The Udaloy-class destroyers were designed as large antisubmarine combatants, similar in mission, size, and displacement to the now-retired U.S. Spruance class. The Russian warships displace roughly 7,000 tons standard and more than 8,000 tons fully loaded. They measure 536 feet long, with a beam of 62 feet, and a draft of 25 feet. The Udaloy class is powered by two gas turbines permitting a maximum sustained speed of 29 knots and a cruising range of 7,700 nautical miles while sailing at an efficient 18 knots.
Although there are variations among the ships, their sensors and weapons are weighted heavily toward antisubmarine warfare (ASW), with a bow-mounted sonar forward and towed variable-depth sonar deployed from the stern beneath the helicopter flight deck. The Udaloys carry two RBU-6000 12-round ASW rocket launchers for depth charges and two quadruple 21-inch torpedo tubes. The warships host side-by-side hangars for two Ka-27 Helix ASW helicopters. Two 100-mm main guns are fitted forward. One of the primary criticisms of the class has been its lack of dedicated antiship armament, as its primary heavy weapons are the pair of quadruple KT-100 launchers for URK-5 Rastrub (NATO reporting name: SS-N-14 Silex) antisubmarine and antiship missiles.

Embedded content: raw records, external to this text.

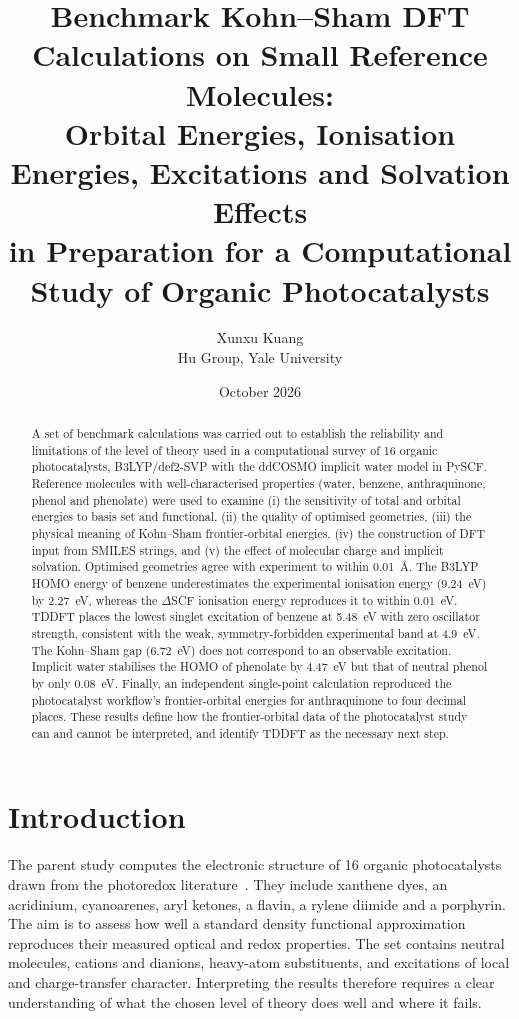 \documentclass[11pt,a4paper]{article}
\title{\textbf{Benchmark Kohn--Sham DFT Calculations on Small Reference Molecules:\\
Orbital Energies, Ionisation Energies, Excitations and Solvation Effects\\
in Preparation for a Computational Study of Organic Photocatalysts}}
\author{Xunxu Kuang\\[2pt]\small Hu Group, Yale University}
\date{October 2026}
\begin{document}
\maketitle

\begin{abstract}
\noindent A set of benchmark calculations was carried out to establish the reliability and
limitations of the level of theory used in a computational survey of 16 organic photocatalysts,
B3LYP/def2-SVP with the ddCOSMO implicit water model in PySCF. Reference molecules with
well-characterised properties (water, benzene, anthraquinone, phenol and phenolate) were used to
examine (i) the sensitivity of total and orbital energies to basis set and functional, (ii) the
quality of optimised geometries, (iii) the physical meaning of Kohn--Sham frontier-orbital
energies, (iv) the construction of DFT input from SMILES strings, and (v) the effect of molecular
charge and implicit solvation. Optimised geometries agree with experiment to within
0.01~\AA. The B3LYP HOMO energy of benzene underestimates the experimental ionisation energy
(9.24~eV) by 2.27~eV, whereas the $\Delta$SCF ionisation energy reproduces it to within
0.01~eV. TDDFT places the lowest singlet excitation of benzene at 5.48~eV with zero oscillator
strength, consistent with the weak, symmetry-forbidden experimental band at 4.9~eV. The Kohn--Sham
gap (6.72~eV) does not correspond to an observable excitation. Implicit water stabilises the
HOMO of phenolate by 4.47~eV but that of neutral phenol by only 0.08~eV. Finally, an independent
single-point calculation reproduced the photocatalyst workflow's frontier-orbital energies for
anthraquinone to four decimal places. These results define how the frontier-orbital data of the
photocatalyst study can and cannot be interpreted, and identify TDDFT as the necessary next step.
\end{abstract}

\section{Introduction}

The parent study computes the electronic structure of 16 organic photocatalysts drawn from the
photoredox literature~\cite{romero2016}. They include xanthene dyes, an acridinium,
cyanoarenes, aryl ketones, a flavin, a rylene diimide and a porphyrin. The aim is to assess how
well a standard density functional approximation reproduces their measured optical and redox
properties. The set contains neutral molecules, cations and dianions, heavy-atom substituents, and
excitations of local and charge-transfer character. Interpreting the results therefore requires a
clear understanding of what the chosen level of theory does well and where it fails.
\end{document}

Modernization will address the antiship weapon issue. The recently upgraded Marshal Shaposhnikov now carries 8 Kh-35 Uran (SS-N-25 Switchblade) antiship missiles, in place of the KT-100 launchers, and 16 vertical-launch cells for the Kalibr family of antiship, land-attack, and ASW weapons in place of one main gun. Future class upgrades may include the new Tsirkon hypersonic missile.
The destroyers’ primary air-defense armament consists of the Kinzhal (SA-N-9) surface-to-air missile system, with 64 missiles carried in 8-round vertical drum launchers positioned at several locations around the ship. Four SAM cells are fitted in the raised portion of the forecastle forward of the guns, and four more Kinzhal launchers are arranged between the second lattice mast and helicopter hangar. Four 30-mm AK-630 close-in weapon system 6-barrel guns also are carried to provide point defense against antiship missiles.